Per questa ragione, Dianna, Jana ed Elena si trovavano oltre i cancelli del Massbury Institute, le valigie alla mano e lo sguardo di profonda attesa. La sirena era ancora assonnata: le sue palpebre si rattrappivano sugli occhi come due vecchie saracinesche; Elena, contro ogni aspettativa, poteva dirsi risvegliata da una strana euforia per il fatto di poter finalmente raccontare qualcosa di memorabile nei suoi scritti, dato lo sguardo che correva con elogio sul cielo cupo; Jana, invece, tamburellava le dita sulla maniglia della sua valigia, per poi gonfiare il petto con un grande sospiro e ammirare l'orizzonte con fiducia, distaccandosi dall'immagine che Dianna aveva di lei: d'un tratto non somigliava più ad un'adolescente indocile e rivoluzionaria, bensì ad una dama ottocentesca in attesa del proprio conte. In effetti, neppure i corridoi solitamente tetri dell'istituto, quella mattina, avevano adombrato il volto di Jana, i cui pensieri erano solamente diretti a quella che sembrava prospettarsi come una gita da fuorilegge che donava l'eccitazione del proibito.

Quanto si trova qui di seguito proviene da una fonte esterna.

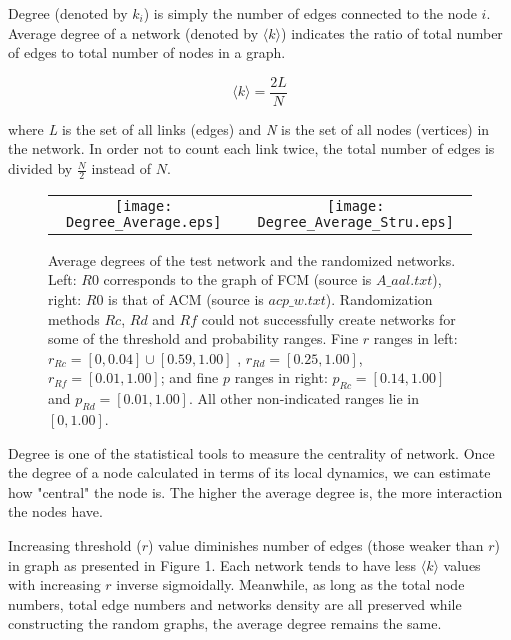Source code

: \documentclass[12pt]{article}
\begin{document}
Degree (denoted by $k_i$) is simply the number of edges connected to the node $i$. Average degree of a network (denoted by $\langle k \rangle$) indicates the ratio of total number of edges to total number of nodes in a graph.
 
\begin{equation}
\langle k \rangle = \frac{2L}{N}
\end{equation} 
 
 where \textit{L} is the set of all links (edges) and \textit{N} is the set of all nodes (vertices) in the network. In order not to count each link twice, the total number of edges is divided by $\frac{N}{2}$ instead of $N$. 
 

\begin{figure}[htp]

  \centering

    \begin{tabular}{cc}


    \texttt{[image: Degree\_Average.eps]} &

    \texttt{[image: Degree\_Average\_Stru.eps]}\\

  \end{tabular}

 \label{figur}\caption{Average degrees of the test network and the randomized networks. Left: $R0$ corresponds to the graph of FCM (source is $A\_aal.txt$), right: $R0$ is that of ACM (source is $acp\_w.txt$). Randomization methods $Rc$, $Rd$ and $Rf$ could not successfully create networks for some of the threshold and probability ranges. Fine $r$ ranges in left: $r_{Rc}=[0,0.04]\cup[0.59,1.00]$ , $r_{Rd} = [0.25,1.00]$, $r_{Rf} = [0.01,1.00]$; and fine $p$ ranges in right: $p_{Rc}=[0.14 , 1.00]$ and $p_{Rd}=[0.01 , 1.00]$. All other non-indicated ranges lie in $[0,1.00]$.  }

\end{figure}

Degree is one of the statistical tools to measure the centrality of network. Once the degree of a node calculated in terms of its local dynamics, we can estimate how "central" the node is. The higher the average degree is, the more interaction the nodes have. 

Increasing threshold ($r$) value diminishes number of edges (those weaker than $r$) in graph as presented in Figure 1. Each network tends to have less $\langle k \rangle$ values with increasing $r$ inverse sigmoidally.  Meanwhile, as long as the total node numbers, total edge numbers and networks density are all preserved while constructing the random graphs, the average degree remains the same. 
	
\end{document}
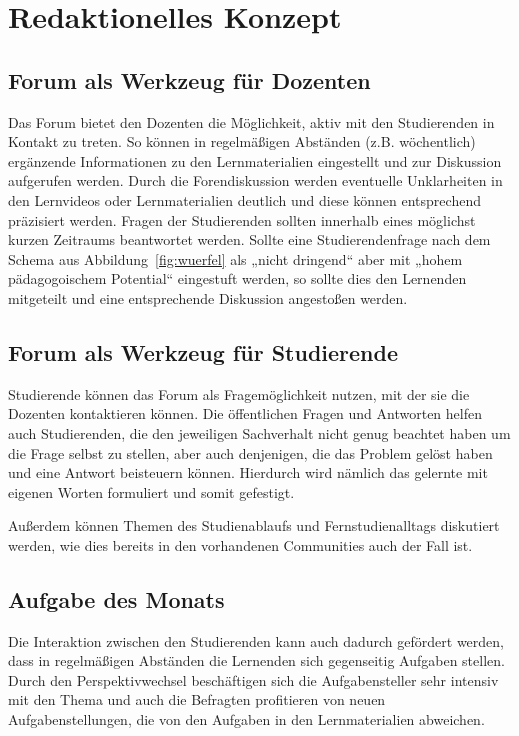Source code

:

\section{Redaktionelles Konzept} %
\label{sec:redaktionelles_konzept}
\subsection{Forum als Werkzeug für Dozenten} %
\label{sub:forum_als_werkzeug_fur_dozenten}
Das Forum bietet den Dozenten die Möglichkeit, aktiv mit den Studierenden in Kontakt zu treten. So können in regelmäßigen Abständen (z.B. wöchentlich) ergänzende Informationen zu den Lernmaterialien eingestellt und zur Diskussion aufgerufen werden. Durch die Forendiskussion werden eventuelle Unklarheiten in den Lernvideos oder Lernmaterialien deutlich und diese können entsprechend präzisiert werden. Fragen der Studierenden sollten innerhalb eines möglichst kurzen Zeitraums beantwortet werden. Sollte eine Studierendenfrage nach dem Schema aus Abbildung~\ref{fig:wuerfel} als „nicht dringend“ aber mit „hohem pädagogoischem Potential“ eingestuft werden, so sollte dies den Lernenden mitgeteilt und eine entsprechende Diskussion angestoßen werden.

\subsection{Forum als Werkzeug für Studierende} %
\label{sub:forum_als_werkzeug_fur_studierende}
Studierende können das Forum als Fragemöglichkeit nutzen, mit der sie die Dozenten kontaktieren können. Die öffentlichen Fragen und Antworten helfen auch Studierenden, die den jeweiligen Sachverhalt nicht genug beachtet haben um die Frage selbst zu stellen, aber auch denjenigen, die das Problem gelöst haben und eine Antwort beisteuern können. Hierdurch wird nämlich das gelernte mit eigenen Worten formuliert und somit gefestigt.

Außerdem können Themen des Studienablaufs und Fernstudienalltags diskutiert werden, wie dies bereits in den vorhandenen Communities auch der Fall ist.

\subsection{Aufgabe des Monats} %
\label{sub:aufgabe_des_monats}
Die Interaktion zwischen den Studierenden kann auch dadurch gefördert werden, dass in regelmäßigen Abständen die Lernenden sich gegenseitig Aufgaben stellen. Durch den Perspektivwechsel beschäftigen sich die Aufgabensteller sehr intensiv mit den Thema und auch die Befragten profitieren von neuen Aufgabenstellungen, die von den Aufgaben in den Lernmaterialien abweichen.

Nonostante i numerosi tentativi del pomeriggio precedente, Dianna non aveva saputo dissuadere la compagna dalla decisione oramai presa, forse per mancanza di carisma o forse per carenza di spirito di persuasione. Quindi, ora la sirena si ritrovò a fissare le valigie accatastate contro le inferriate dell'istituto: le cerniere s'incastravano tra cumuli di vestiti e magliette sgualcite, e Dianna era certa che se avesse chiesto a Jana la ragione di tanto disordine, ella le avrebbe risposto con tono burbero che Byron non poteva attendere la felicità e che lei era stata disposta a lavorare in tutta fretta pur di vederlo nuovamente gioire alla bellezza della vita.
Byron arrivò poco dopo, fendendo un velo di nebbia che gravava sull'istituto come un lenzuolo di morte. Aveva un borsone caricato sulla spalla, un paio di occhiali da sole aggrappati al bavero della camicia, i capelli scombinati sulla nuca e lo sguardo che pregava per un'altra ora di sonno. Alle sue spalle, Kristiàn reggeva un binocolo in mano e allungava il collo per studiare la limpidezza del cielo, mentre Tristan camminava disinvolto, le braccia lungo i fianchi e lo sguardo che cercava Dianna. Quando la vide, le rivolse un'occhiata carica di raccomandazione e si fermò al fianco di Byron. Quest'ultimo non badò al il sorriso svenevole di Jana nella sua direzione, ma, girando attorno all'indice un mazzo di chiavi, indicò un'auto dalla laccatura azzurra ancorata sul ciglio della carreggiata, facendo cenno agli altri di seguirlo.
Dianna intervenne titubante: "Ma... credevo andassimo a piedi..."
Byron, che stava attraversando il viale sterrato puntando il mazzo di chiavi contro il cofano della vettura, si voltò con uno sguardo lancinante. "Io credo tu non abbia la concezione di distanza."
"Miami è distante da qui più di mille miglia," aggiunse Jana docilmente.
"Oh."
Jana aprì il bagagliaio dell'automobile e vi depositò frettolosamente le valigie, per poi spalancare le portiere posteriori e avvinghiarsi su uno dei sedili, seguita da Dianna, Elena -la quale fu costretta a sedersi sulle gambe di Jana per la mancanza di spazio- e Kristiàn. Quest'ultimo abbracciò il suo piccolo zaino in pelle di daino, per poi voltarsi verso Dianna. Fece per aprire bocca e rivolgerle la parola, ma lo sguardo minaccioso e truculento di Tritone -che stava girando attorno all'automobile per raggiungere il sedile del passeggero- lo distolse da ogni intenzione.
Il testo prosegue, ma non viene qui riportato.